■ **Task directions**
For the string "valores", work out how many lines of the data contain it and give that number with nothing added.
* * * * * * *
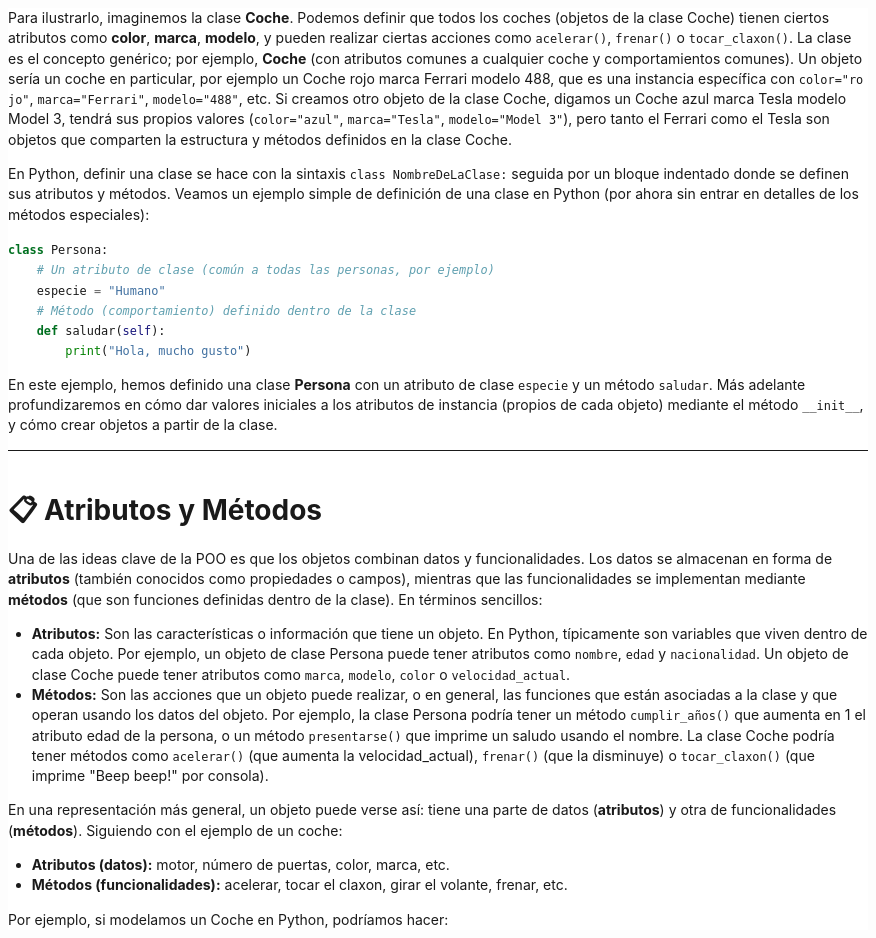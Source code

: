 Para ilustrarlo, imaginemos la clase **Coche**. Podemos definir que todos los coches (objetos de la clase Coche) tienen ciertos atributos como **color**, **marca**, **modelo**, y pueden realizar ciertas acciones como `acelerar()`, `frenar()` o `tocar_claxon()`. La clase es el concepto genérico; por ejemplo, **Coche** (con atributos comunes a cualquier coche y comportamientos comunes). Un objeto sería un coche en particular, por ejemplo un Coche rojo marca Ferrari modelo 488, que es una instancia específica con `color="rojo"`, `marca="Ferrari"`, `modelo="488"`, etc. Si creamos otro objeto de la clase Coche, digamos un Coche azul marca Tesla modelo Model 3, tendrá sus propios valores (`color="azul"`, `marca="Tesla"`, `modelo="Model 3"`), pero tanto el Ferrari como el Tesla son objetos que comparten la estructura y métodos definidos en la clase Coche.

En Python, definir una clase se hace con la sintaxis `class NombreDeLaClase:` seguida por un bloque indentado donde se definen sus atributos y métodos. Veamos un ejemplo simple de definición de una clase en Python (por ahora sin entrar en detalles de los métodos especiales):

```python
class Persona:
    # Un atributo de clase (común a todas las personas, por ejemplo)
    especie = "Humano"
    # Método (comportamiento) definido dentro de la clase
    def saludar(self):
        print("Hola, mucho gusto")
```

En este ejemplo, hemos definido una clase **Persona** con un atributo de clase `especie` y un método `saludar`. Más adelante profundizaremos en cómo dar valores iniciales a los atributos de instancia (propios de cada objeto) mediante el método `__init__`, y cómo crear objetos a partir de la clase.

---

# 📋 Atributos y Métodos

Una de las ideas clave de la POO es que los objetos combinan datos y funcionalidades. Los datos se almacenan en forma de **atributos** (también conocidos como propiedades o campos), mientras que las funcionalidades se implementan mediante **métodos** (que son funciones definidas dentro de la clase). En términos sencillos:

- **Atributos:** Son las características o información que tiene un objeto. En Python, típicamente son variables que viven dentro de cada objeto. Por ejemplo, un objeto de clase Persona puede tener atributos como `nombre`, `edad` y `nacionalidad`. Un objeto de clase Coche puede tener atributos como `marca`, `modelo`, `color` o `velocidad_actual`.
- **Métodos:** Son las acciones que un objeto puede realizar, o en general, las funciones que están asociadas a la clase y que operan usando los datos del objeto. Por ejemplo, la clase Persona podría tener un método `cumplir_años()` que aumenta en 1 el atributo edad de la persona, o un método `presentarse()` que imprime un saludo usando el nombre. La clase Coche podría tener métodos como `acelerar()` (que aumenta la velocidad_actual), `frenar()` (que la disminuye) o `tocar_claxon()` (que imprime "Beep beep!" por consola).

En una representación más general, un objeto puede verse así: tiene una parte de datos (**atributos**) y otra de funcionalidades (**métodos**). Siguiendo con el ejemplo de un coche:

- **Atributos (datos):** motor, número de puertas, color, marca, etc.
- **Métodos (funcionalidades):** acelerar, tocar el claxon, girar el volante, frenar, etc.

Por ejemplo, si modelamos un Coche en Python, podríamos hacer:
* * * * * * *
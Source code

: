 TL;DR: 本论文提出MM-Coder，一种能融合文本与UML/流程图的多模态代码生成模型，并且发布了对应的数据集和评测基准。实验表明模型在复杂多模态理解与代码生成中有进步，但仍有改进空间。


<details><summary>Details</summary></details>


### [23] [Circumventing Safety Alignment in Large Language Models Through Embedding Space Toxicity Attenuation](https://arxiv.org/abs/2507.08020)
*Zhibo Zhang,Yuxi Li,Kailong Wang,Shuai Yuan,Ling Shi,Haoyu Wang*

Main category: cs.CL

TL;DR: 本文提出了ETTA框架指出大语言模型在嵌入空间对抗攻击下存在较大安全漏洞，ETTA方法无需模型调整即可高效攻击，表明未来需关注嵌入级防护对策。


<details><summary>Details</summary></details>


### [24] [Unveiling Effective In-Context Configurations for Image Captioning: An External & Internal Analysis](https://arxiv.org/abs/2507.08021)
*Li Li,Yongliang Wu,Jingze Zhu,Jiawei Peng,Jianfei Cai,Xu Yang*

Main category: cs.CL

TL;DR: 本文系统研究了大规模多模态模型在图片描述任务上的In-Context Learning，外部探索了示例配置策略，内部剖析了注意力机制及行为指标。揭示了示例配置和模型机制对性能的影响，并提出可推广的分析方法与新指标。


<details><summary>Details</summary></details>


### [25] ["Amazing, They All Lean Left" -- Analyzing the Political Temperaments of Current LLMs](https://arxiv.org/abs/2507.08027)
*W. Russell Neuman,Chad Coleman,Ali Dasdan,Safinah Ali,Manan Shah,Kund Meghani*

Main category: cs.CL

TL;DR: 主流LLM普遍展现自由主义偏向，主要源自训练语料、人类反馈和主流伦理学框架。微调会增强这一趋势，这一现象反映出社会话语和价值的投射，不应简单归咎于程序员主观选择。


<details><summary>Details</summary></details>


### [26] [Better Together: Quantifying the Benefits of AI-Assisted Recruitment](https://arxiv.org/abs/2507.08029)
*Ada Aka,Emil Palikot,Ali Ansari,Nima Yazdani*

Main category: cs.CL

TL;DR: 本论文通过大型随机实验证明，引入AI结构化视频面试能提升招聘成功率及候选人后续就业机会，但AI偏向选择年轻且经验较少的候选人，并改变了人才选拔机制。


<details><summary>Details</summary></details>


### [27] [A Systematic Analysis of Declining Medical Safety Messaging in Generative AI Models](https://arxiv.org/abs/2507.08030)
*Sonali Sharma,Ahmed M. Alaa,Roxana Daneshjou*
* * * * * * *
■ **Task answer**
2